Tag Archives: nudity

Lame Adventure 264: Don’t Mind the Nude Guy

JetBlue Snooze Kit

I ventured my way East via the JetBlue red eye out of Oakland, not my preferred flight, but it was at my preferred price: cheap.  The midnight hour flight boarded and took off on time.  The crew was the usual, pleasant and professional.  There were not any whiny toddlers or crying babies.  All was looking great.

I was sitting in the aisle seat.  There was an empty seat between me and the other passenger in my three-seat row.  He was a guy around 30 give or take five years.  His was the window seat.  He was a handsome, buff, well-groomed, coffee color chap with an elaborate sleeve tattoo on at least one of his arms.  I only like men for their minds, so I don’t look that closely at guys.  It’s possible that both of his arms could have been tatted.  He was taking forever to shove his carry-on crap in three of the overhead bins. I found that annoying. He seemed oblivious to blocking the aisle for a million waiting passengers.

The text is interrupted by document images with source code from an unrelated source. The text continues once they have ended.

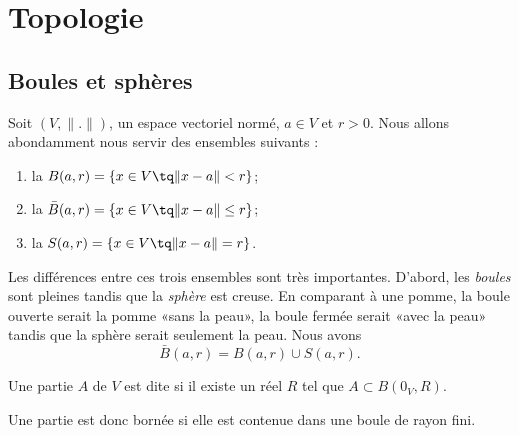 
\section{Topologie}

\subsection{Boules et sphères}

\begin{definition}
	Soit $(V,\| . \|)$, un espace vectoriel normé, $a\in V$ et $r>0$. Nous allons abondamment nous servir des ensembles suivants :
	\begin{enumerate}

		\item
		      la  $B(a,r)=\{ x\in V\tq \| x-a \|<r \}$;
		\item
		      la  $\bar B(a,r)=\{ x\in V\tq \| x-a \|\leq r \}$;
		\item
		      la  $S(a,r)=\{ x\in V\tq \| x-a \|=r \}$.

	\end{enumerate}
\end{definition}
Les différences entre ces trois ensembles sont très importantes. D'abord, les \emph{boules} sont pleines tandis que la \emph{sphère} est creuse. En comparant à une pomme, la boule ouverte serait la pomme «sans la peau», la boule fermée serait «avec la peau» tandis que la sphère serait seulement la peau. Nous avons
\begin{equation}
	\bar B(a,r)=B(a,r)\cup S(a,r).
\end{equation}

\begin{definition}
	Une partie $A$ de $V$ est dite  si il existe un réel $R$ tel que $A\subset B(0_V,R)$.
\end{definition}
Une partie est donc bornée si elle est contenue dans une boule de rayon fini.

Me:  Are you ready to sit down yet?

He sat.

Also, he was reeking of pot, but that doesn’t faze me.  He did have the munchies.  Typical.

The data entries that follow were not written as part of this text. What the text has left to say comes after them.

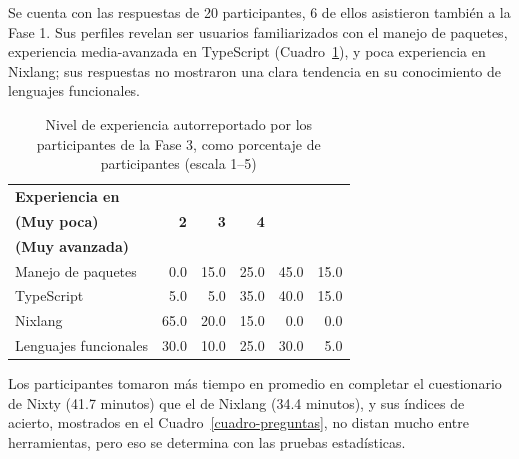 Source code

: Se cuenta con las respuestas de 20 participantes, 6 de ellos asistieron también a la Fase 1. Sus perfiles revelan ser usuarios familiarizados con el manejo de paquetes, experiencia media-avanzada en TypeScript (Cuadro~\ref{cuadro-experiencia}), y poca experiencia en Nixlang; sus respuestas no mostraron una clara tendencia en su conocimiento de lenguajes funcionales.

\begin{table}[htbp]
\centering
\setlength{\tabcolsep}{4pt}
\begin{tabular}{|l|r|r|r|r|r|}
\hline
\textbf{Experiencia en} & \makecell[r]{\textbf{1} \\ \textbf{(Muy poca)}} & \textbf{2} & \textbf{3} & \textbf{4} & \makecell[r]{\textbf{5} \\ \textbf{(Muy avanzada)}} \\
\hline
Manejo de paquetes & 0.0 & 15.0 & 25.0 & 45.0 & 15.0 \\
\hline
TypeScript & 5.0 & 5.0 & 35.0 & 40.0 & 15.0 \\
\hline
Nixlang & 65.0 & 20.0 & 15.0 & 0.0 & 0.0 \\
\hline
Lenguajes funcionales & 30.0 & 10.0 & 25.0 & 30.0 & 5.0 \\
\hline
\end{tabular}
\caption{Nivel de experiencia autorreportado por los participantes de la Fase 3, como porcentaje de participantes (escala 1--5)}
\label{cuadro-experiencia}
\end{table}

Los participantes tomaron más tiempo en promedio en completar el cuestionario de Nixty (41.7 minutos) que el de Nixlang (34.4 minutos), y sus índices de acierto, mostrados en el Cuadro~\ref{cuadro-preguntas}, no distan mucho entre herramientas, pero eso se determina con las pruebas estadísticas.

As the plane takes off, he keeps grabbing his tee shirt and fanning it like he’s a blast furnace.  I ignore his antics.  After the captain gives the okay to reactivate electronic devices, he plays with his iPad.  He had every iGadget going — the MacBook Air, the iPhone.  It’s late. I’m tired.  The crew shut off the cabin lights so we’re flying in the dark.  I close my eyes.  When I open them I notice that he’s stripped down to just his tighty whities.

I think:  What the hell is this about?

I say nothing.  There are no small fry running around or are there any kids on this flight, but Jesus H. Christ, no way would I exhibit myself on a commercial flight.  I don’t even like my Special Someone to look at me when we get horizontal, upright, sideways, on the ceiling, etc.  So, is Mr. Natural intentionally trying to freak me out because he assumes I’m a demure middle age woman?  Is he blind to my motorcycle boots, the telltale sign that I’m not quite yet the Little Old Lady from Pasadena?  I do what I always do when I encounter some idiot clamoring for attention.

I ignore him.

When the flight attendants hand out snacks and beverages, they can fully see this guy is practically naked.  When one asks him what he wants, Mr. Natural chirps:

Mr. Natural:  Cookies!

I used to eat Cap’n Crunch when I got stoned.  The attendants, three women, act like everything’s cool with this nearly naked guy in our presence.  Do they know something I don’t?  Is he our Air Marshall?  Part of me think that by keeping cool about this situation it might be for the best.  Do I want JetBlue to land the plane in Wyoming to place Mr. Natural under arrest and then I don’t get home until five in the afternoon instead of nine in the morning?  Next, I wonder:

Me:  Am I being punked?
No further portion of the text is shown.